La Déclaration des Droits américaine est l’un des éléments ayant pu inspirer la Déclaration des droits de l’Homme et du Citoyen ; La Fayette fut le premier à présenter un projet de Déclaration en France, projet qui avait été discuté avec Thomas Jefferson, l’un des Pères fondateurs des États-Unis. Les discussions qui précédèrent l’adoption de la Déclaration par les députés français ont fait de nombreuses références à l’œuvre de la Révolution américaine.[réf. nécessaire]

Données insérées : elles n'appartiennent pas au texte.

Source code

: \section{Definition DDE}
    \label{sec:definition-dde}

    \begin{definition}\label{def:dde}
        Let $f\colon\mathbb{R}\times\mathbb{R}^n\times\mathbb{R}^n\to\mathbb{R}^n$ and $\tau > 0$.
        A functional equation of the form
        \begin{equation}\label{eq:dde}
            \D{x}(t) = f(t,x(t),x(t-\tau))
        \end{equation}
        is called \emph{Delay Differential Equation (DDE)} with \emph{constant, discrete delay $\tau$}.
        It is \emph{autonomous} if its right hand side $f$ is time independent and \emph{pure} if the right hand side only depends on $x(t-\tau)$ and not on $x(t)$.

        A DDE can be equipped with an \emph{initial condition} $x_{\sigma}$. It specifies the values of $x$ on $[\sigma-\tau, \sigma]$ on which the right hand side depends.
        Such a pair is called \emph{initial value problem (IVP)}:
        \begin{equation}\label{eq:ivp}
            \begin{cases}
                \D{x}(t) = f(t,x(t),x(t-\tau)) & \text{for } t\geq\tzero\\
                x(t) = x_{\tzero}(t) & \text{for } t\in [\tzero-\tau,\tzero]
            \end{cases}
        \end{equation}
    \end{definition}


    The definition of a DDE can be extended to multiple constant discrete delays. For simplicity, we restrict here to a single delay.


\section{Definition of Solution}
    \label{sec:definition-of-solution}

Cependant, les deux Déclarations divergent sur plusieurs points : les deux textes ont été élaborés à la même époque, mais dans des cadres géographique et politique très différents. Les Français ont d’abord rédigé la Déclaration avant leur constitution (1791). La Déclaration française est universelle et proclame un principe d’égalité plus affirmé, alors que les députés américains sont gênés par le problème de l’esclavage, et par celui des Amérindiens. La Déclaration française insiste moins sur la liberté de culte et ignore le droit à la quête du bonheur (pursuit of happiness) affirmé par Jefferson dans la Déclaration d’indépendance américaine de 1776.

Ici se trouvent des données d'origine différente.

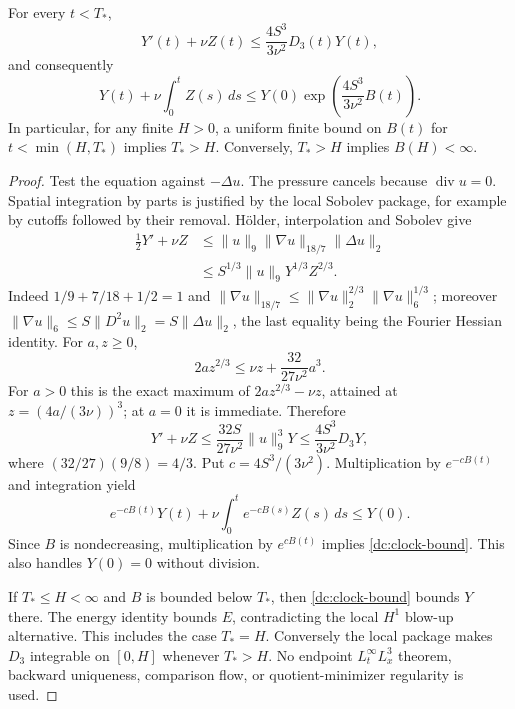 \begin{proposition}
\label{dc:clock}
For every $t<T_*$,
\begin{equation}\label{dc:clock-differential}
 Y'(t)+\nu Z(t)\le \frac{4S^3}{3\nu^2}D_3(t)Y(t),
\end{equation}
and consequently
\begin{equation}\label{dc:clock-bound}
 Y(t)+\nu\int_0^t Z(s)\,ds
 \le Y(0)\exp\!\left(\frac{4S^3}{3\nu^2}B(t)\right).
\end{equation}
In particular, for any finite $H>0$, a uniform finite bound on
$B(t)$ for $t<\min(H,T_*)$ implies $T_*>H$.  Conversely, $T_*>H$ implies
$B(H)<\infty$.
\end{proposition}
\begin{proof}
Test the equation against $-\Delta u$.  The pressure cancels because
$\operatorname{div}u=0$.  Spatial integration by parts is justified by the
local Sobolev package, for example by cutoffs followed by their removal.
H\"older, interpolation and Sobolev give
\begin{align*}
 \frac12Y'+\nu Z
 &\le \|u\|_9\|\nabla u\|_{18/7}\|\Delta u\|_2\\
 &\le S^{1/3}\|u\|_9Y^{1/3}Z^{2/3}.
\end{align*}
Indeed $1/9+7/18+1/2=1$ and
$\|\nabla u\|_{18/7}\le\|\nabla u\|_2^{2/3}
\|\nabla u\|_6^{1/3}$; moreover
$\|\nabla u\|_6\le S\|D^2u\|_2=S\|\Delta u\|_2$, the last equality
being the Fourier Hessian identity.  For $a,z\ge0$,
\[
 2az^{2/3}\le\nu z+\frac{32}{27\nu^2}a^3.
\]
For $a>0$ this is the exact maximum of $2az^{2/3}-\nu z$, attained at
$z=(4a/(3\nu))^3$; at $a=0$ it is immediate.  Therefore
\[
 Y'+\nu Z\le\frac{32S}{27\nu^2}\|u\|_9^3Y
 \le\frac{4S^3}{3\nu^2}D_3Y,
\]
where $(32/27)(9/8)=4/3$.  Put $c=4S^3/(3\nu^2)$.  Multiplication by
$e^{-cB(t)}$ and integration yield
\[
 e^{-cB(t)}Y(t)+\nu\int_0^t e^{-cB(s)}Z(s)\,ds\le Y(0).
\]
Since $B$ is nondecreasing, multiplication by $e^{cB(t)}$ implies
\eqref{dc:clock-bound}.  This also handles $Y(0)=0$ without division.

If $T_*\le H<\infty$ and $B$ is bounded below $T_*$, then
\eqref{dc:clock-bound} bounds $Y$ there.  The energy identity bounds $E$,
contradicting the local $H^1$ blow-up alternative.  This includes the case
$T_*=H$.  Conversely the local package makes $D_3$ integrable on $[0,H]$
whenever $T_*>H$.  No endpoint $L^\infty_tL^3_x$ theorem, backward
uniqueness, comparison flow, or quotient-minimizer regularity is used.
\end{proof}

Par ailleurs la Révolution américaine présente de nombreuses différences avec la Révolution française. Elle recouvre principalement les événements liés à l’indépendance américaine vis-à-vis de la monarchie Britannique, dont le principal facteur déclenchant est un refus du montant de taxes jugées injustes selon le slogan "No taxation without representation". Les 13 colonies à l’origine de la guerre d’indépendance ne sont unifiées que depuis 1775. Lorsque la première constitution américaine est rédigée, celle de Virginie, elle s’inspire, de la déclaration des droits de 1689, et des travaux des philosophes britanniques (John Locke, Henry Home, Thomas Hobbes) ainsi que des philosophes des lumières (Charles de Montesquieu) qu’ont lus les acteurs de la Révolution américaine tels que Benjamin Franklin ou Thomas Jefferson. La constitution fédérale américaine de 1788, qui a rejeté l’incorporation d’une déclaration des droits, est une première application limitée de ces nouveaux principes philosophiques. C’est en ce sens pratique qu’elle a pu influencer la déclaration française. La fin de sa ratification par les 13 états américains date du 29 mai 1790, soit après la date de la déclaration des droits de l’homme et du citoyen. L’incorporation des principaux droits individuels à la constitution des États-Unis fait l’objet d’une déclaration des droits qui a été incorporée à la constitution sous forme d’amendements en 1791 (date de la ratification), soit deux ans après la déclaration française des droits de l’homme. De plus ces droits sont spécifiquement énoncés pour contrebalancer le pouvoir du gouvernement fédéral, ils ne concernent pas les états américains. Ce n’est qu’au XXe siècle que cette position de principe a été revue. La perspective américaine (qui se réfère à la "Common law" Britannique) est assez différente de la perspective positiviste (positiviste) et globalisante française.